**Problem requirements:** Take each line of the records below that contains the string "compatible" and copy it.

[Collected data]

--- START ---

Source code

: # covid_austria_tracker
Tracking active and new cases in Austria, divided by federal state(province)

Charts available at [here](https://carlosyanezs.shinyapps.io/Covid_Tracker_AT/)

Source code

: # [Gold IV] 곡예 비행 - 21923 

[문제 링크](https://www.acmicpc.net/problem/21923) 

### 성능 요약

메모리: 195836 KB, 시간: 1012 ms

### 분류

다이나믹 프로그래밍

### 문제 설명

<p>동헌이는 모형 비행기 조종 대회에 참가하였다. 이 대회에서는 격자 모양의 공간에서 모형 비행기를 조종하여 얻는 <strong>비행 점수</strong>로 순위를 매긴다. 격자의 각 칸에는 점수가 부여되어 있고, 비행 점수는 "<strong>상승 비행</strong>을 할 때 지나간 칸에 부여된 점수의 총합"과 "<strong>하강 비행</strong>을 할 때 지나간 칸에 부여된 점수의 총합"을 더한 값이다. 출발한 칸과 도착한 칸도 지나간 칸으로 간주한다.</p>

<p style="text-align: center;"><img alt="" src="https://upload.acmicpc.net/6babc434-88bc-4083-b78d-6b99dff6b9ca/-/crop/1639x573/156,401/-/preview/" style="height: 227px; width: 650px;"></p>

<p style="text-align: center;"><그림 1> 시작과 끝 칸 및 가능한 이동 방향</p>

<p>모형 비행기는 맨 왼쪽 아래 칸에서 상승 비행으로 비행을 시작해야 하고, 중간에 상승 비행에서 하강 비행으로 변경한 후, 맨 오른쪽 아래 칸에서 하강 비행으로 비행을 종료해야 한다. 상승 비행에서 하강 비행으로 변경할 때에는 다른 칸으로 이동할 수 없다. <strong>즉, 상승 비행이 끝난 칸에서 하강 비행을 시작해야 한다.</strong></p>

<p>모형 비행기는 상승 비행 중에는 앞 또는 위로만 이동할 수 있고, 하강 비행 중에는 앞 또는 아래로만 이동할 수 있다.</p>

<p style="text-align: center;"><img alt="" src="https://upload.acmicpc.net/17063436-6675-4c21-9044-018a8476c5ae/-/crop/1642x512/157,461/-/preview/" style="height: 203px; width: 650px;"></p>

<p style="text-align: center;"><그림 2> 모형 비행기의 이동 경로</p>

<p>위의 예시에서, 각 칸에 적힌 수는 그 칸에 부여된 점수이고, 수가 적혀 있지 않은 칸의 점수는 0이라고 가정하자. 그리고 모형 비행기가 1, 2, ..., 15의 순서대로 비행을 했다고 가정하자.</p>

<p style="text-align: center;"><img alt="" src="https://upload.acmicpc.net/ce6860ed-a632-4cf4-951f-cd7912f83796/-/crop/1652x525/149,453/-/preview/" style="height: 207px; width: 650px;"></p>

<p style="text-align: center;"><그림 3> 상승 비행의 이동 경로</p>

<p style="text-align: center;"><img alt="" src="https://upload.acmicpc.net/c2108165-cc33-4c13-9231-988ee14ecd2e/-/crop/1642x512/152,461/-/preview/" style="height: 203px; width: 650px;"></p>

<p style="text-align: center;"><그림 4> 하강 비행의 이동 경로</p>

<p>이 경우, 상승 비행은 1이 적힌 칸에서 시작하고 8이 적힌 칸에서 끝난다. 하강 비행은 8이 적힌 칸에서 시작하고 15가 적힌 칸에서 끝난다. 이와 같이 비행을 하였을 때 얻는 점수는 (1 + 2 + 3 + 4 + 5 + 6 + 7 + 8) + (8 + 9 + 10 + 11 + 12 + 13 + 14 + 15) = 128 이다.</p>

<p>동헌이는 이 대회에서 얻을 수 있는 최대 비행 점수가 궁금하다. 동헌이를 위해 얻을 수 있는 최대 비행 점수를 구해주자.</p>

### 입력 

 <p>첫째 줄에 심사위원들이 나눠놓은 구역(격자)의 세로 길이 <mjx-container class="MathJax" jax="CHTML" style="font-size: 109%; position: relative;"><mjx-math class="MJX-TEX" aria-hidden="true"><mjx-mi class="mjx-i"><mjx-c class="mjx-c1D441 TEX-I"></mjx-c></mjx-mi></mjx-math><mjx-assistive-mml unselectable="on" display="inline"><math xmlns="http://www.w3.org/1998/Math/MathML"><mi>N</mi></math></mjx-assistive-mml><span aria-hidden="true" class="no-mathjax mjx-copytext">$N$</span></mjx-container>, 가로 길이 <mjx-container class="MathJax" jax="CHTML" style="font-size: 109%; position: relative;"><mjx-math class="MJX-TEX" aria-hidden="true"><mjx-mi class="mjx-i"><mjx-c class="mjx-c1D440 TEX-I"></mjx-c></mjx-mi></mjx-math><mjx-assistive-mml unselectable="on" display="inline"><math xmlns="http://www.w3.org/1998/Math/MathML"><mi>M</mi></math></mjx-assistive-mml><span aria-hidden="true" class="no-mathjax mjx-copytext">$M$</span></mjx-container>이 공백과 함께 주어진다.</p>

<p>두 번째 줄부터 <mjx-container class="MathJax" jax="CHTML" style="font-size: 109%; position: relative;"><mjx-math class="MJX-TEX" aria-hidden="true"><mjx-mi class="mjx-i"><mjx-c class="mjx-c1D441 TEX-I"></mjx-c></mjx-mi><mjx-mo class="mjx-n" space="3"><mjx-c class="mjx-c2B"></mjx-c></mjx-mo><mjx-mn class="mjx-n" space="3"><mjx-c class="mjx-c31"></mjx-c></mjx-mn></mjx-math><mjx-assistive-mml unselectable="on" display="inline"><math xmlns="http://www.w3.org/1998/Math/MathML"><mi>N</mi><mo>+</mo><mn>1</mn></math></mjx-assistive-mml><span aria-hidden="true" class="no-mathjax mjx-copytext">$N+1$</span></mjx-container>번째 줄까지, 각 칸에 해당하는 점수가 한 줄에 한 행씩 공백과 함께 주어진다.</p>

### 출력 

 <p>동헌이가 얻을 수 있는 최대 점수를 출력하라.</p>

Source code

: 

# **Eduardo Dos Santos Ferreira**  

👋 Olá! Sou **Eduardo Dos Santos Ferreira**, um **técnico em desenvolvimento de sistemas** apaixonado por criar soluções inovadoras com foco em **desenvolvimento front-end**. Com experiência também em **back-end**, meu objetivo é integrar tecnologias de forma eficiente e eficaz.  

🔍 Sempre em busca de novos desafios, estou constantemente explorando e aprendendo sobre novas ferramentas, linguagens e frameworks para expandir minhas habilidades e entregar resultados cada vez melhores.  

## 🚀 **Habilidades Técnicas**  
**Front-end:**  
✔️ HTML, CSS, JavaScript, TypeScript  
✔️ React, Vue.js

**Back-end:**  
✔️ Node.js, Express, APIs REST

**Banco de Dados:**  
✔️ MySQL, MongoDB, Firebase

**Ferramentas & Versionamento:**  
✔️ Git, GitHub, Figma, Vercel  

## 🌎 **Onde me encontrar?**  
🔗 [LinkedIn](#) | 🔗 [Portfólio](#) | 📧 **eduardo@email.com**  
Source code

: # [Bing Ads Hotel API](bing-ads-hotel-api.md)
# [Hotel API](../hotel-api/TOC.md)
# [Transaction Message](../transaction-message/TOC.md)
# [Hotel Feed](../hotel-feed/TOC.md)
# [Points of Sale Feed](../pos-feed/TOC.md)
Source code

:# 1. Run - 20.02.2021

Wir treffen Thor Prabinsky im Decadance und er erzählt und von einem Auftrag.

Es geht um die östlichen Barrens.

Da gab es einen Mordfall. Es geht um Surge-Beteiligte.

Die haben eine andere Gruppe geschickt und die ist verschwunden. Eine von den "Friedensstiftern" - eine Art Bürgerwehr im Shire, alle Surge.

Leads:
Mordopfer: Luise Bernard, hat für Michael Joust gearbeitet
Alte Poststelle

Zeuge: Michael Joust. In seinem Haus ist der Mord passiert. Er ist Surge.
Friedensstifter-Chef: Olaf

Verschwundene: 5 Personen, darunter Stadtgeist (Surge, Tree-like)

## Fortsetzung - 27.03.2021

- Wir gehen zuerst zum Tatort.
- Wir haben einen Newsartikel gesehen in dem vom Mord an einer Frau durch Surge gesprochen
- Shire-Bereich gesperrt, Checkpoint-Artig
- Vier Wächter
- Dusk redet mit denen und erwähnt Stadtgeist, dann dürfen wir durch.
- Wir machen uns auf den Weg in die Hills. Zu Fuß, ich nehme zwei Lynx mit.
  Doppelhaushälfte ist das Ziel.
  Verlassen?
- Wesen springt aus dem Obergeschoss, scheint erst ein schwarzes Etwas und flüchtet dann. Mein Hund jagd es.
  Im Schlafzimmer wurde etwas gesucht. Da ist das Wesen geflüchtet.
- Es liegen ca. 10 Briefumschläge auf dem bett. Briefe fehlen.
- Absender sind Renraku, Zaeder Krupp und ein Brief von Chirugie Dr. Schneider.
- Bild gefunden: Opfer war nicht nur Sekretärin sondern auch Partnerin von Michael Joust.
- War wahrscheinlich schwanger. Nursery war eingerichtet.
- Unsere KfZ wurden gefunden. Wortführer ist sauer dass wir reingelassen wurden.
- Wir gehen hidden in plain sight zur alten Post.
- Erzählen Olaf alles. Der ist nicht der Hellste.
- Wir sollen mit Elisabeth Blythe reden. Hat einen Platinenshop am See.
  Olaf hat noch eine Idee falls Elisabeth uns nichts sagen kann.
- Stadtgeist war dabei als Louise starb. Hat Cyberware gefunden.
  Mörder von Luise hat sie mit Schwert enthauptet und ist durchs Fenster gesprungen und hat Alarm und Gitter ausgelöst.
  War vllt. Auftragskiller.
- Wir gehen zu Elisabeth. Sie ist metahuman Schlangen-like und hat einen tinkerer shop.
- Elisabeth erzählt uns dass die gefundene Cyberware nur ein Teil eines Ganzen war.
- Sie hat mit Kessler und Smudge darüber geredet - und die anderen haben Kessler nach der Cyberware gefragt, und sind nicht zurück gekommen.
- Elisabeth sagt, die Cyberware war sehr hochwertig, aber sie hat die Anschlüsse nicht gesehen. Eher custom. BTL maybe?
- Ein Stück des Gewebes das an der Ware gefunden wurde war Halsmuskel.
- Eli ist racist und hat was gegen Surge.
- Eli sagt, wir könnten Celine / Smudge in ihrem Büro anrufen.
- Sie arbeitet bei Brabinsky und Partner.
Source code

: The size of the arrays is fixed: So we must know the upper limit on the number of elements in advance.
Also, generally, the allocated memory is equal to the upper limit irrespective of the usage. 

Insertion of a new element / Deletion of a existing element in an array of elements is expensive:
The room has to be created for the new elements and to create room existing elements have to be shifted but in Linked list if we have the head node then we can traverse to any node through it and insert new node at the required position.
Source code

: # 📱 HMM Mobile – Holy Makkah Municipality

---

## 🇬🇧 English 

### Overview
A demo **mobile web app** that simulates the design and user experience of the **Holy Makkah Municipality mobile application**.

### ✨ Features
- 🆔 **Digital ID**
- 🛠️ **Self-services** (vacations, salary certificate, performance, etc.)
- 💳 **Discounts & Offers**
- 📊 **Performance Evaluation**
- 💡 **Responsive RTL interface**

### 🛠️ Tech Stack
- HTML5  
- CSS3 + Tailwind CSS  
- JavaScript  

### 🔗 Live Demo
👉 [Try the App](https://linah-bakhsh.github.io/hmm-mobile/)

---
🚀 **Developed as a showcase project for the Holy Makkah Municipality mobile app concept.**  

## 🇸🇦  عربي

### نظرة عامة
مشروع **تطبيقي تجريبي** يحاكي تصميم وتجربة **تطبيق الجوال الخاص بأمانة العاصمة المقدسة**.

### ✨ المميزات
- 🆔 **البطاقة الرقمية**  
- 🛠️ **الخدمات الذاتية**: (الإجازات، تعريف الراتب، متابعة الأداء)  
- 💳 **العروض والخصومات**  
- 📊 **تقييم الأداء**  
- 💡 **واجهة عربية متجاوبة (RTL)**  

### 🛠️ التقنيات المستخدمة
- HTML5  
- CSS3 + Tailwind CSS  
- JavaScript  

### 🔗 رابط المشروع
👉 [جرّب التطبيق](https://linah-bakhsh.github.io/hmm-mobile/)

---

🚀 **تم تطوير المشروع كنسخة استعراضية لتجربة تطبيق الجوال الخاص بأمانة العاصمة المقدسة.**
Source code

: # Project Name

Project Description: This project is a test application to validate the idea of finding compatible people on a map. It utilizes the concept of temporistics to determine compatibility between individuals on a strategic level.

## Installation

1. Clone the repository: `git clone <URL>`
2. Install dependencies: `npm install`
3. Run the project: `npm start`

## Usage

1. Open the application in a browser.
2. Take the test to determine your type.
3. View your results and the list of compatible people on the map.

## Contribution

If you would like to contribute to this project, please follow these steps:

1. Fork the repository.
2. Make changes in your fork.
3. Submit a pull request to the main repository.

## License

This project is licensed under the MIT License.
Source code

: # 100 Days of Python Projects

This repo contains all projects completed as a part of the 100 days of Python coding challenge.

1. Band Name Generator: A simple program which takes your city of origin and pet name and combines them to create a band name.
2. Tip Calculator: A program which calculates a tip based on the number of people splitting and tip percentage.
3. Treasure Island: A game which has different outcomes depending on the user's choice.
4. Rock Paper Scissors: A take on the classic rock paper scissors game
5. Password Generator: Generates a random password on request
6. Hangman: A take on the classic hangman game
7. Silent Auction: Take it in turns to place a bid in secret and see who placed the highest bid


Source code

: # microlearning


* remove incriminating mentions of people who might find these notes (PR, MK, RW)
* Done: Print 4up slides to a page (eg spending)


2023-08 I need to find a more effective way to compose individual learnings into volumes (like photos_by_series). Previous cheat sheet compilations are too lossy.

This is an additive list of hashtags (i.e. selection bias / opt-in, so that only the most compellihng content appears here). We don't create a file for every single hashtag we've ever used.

--- END ---

**Your solution:**
Project Description: This project is a test application to validate the idea of finding compatible people on a map. It utilizes the concept of temporistics to determine compatibility between individuals on a strategic level.
3. View your results and the list of compatible people on the map.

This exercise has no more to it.